First-passage probability estimation by Poisson branching process model

First-passage failure probability, i.e. the probability that a stochastic process crosses a prescribed threshold level at least once during a finite duration, is an important performance measure of a system under stochastic excitations. However, accurate estimation of the first-passage probability is a challenging task due to the difficulty of incorporating the statistical dependence between crossing events. To overcome this challenge, especially for stationary Gaussian processes, this paper proposes a new method which employs the Poisson Branching Process (PBP) model to effectively describe the statistical dependence between crossings.

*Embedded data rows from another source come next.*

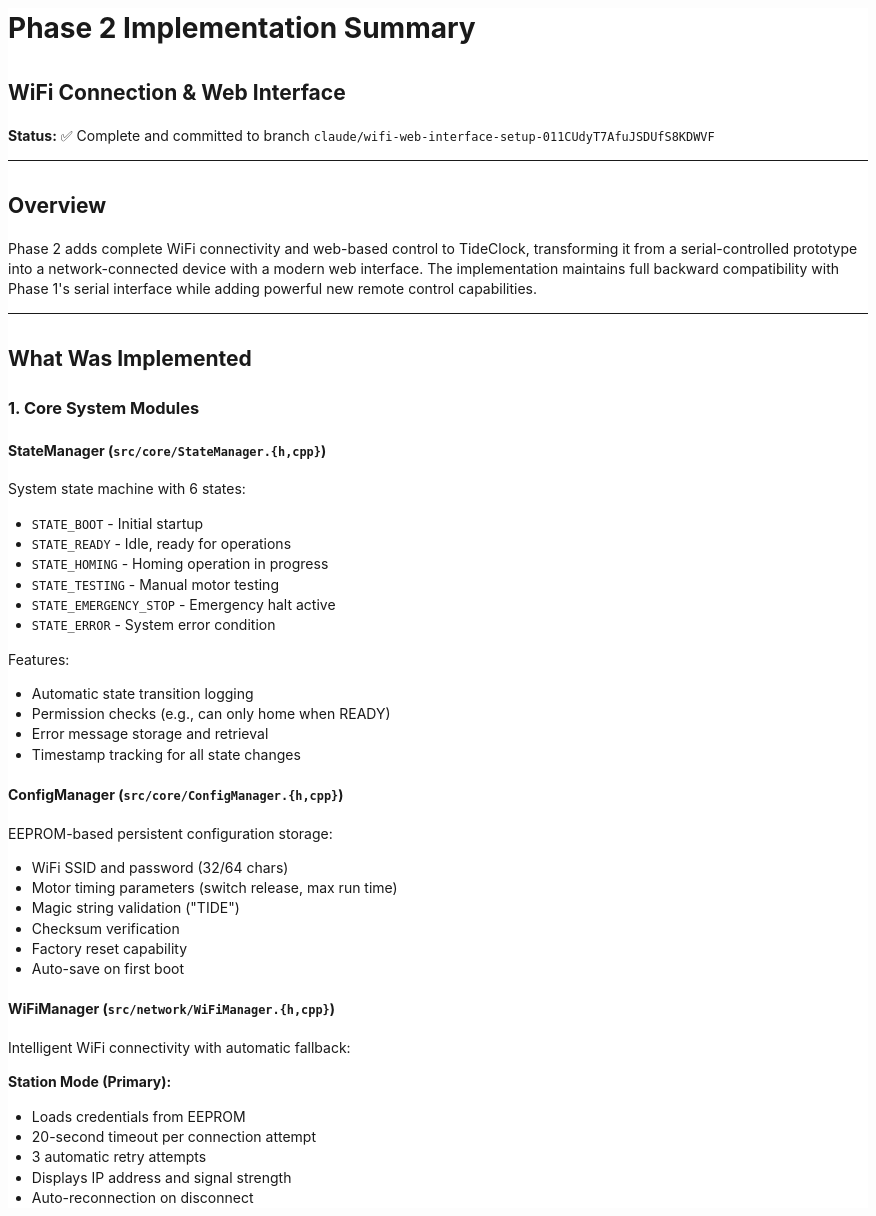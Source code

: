 # Phase 2 Implementation Summary
## WiFi Connection & Web Interface

**Status:** ✅ Complete and committed to branch `claude/wifi-web-interface-setup-011CUdyT7AfuJSDUfS8KDWVF`

---

## Overview

Phase 2 adds complete WiFi connectivity and web-based control to TideClock, transforming it from a serial-controlled prototype into a network-connected device with a modern web interface. The implementation maintains full backward compatibility with Phase 1's serial interface while adding powerful new remote control capabilities.

---

## What Was Implemented

### 1. Core System Modules

#### **StateManager** (`src/core/StateManager.{h,cpp}`)
System state machine with 6 states:
- `STATE_BOOT` - Initial startup
- `STATE_READY` - Idle, ready for operations
- `STATE_HOMING` - Homing operation in progress
- `STATE_TESTING` - Manual motor testing
- `STATE_EMERGENCY_STOP` - Emergency halt active
- `STATE_ERROR` - System error condition

Features:
- Automatic state transition logging
- Permission checks (e.g., can only home when READY)
- Error message storage and retrieval
- Timestamp tracking for all state changes

#### **ConfigManager** (`src/core/ConfigManager.{h,cpp}`)
EEPROM-based persistent configuration storage:
- WiFi SSID and password (32/64 chars)
- Motor timing parameters (switch release, max run time)
- Magic string validation ("TIDE")
- Checksum verification
- Factory reset capability
- Auto-save on first boot

#### **WiFiManager** (`src/network/WiFiManager.{h,cpp}`)
Intelligent WiFi connectivity with automatic fallback:

**Station Mode (Primary):**
- Loads credentials from EEPROM
- 20-second timeout per connection attempt
- 3 automatic retry attempts
- Displays IP address and signal strength
- Auto-reconnection on disconnect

The PBP-based modeling is motivated from inspection of narrowband responses in which the crossing events generally form clusters. In the proposed method, each cluster of crossings is modelled by a forefront crossing event, namely initiating crossing, and the subsequent crossings in the same cluster. The initiating crossing is modeled as a Poisson point process while each of the subsequent crossings is assumed to branch out from a precedent crossing with a fixed probability, which is termed consecutive crossing probability. This probability can be obtained by numerically integrating the joint probability density of the neighboring extrema values of the process. A new derivation of this joint distribution is proposed based on theories of random vibrations. Finally, the first-passage probability is obtained by deriving the occurrence probability of the initiating crossings in terms of the consecutive crossing probability. The numerical examples demonstrate that the proposed formulation provides more accurate estimations of first-passage probability than existing approaches for stochastic processes having various shapes of power spectral density functions.

Automated summary

The paper introduces a new method using Poisson Branching Process model to effectively describe the statistical dependence between crossing events for accurate estimation of first-passage probability. By modeling clusters of crossing events, the method optimizes statistical modeling through Poisson point processes and consecutive crossing probabilities to capture the relationships between different crossing events.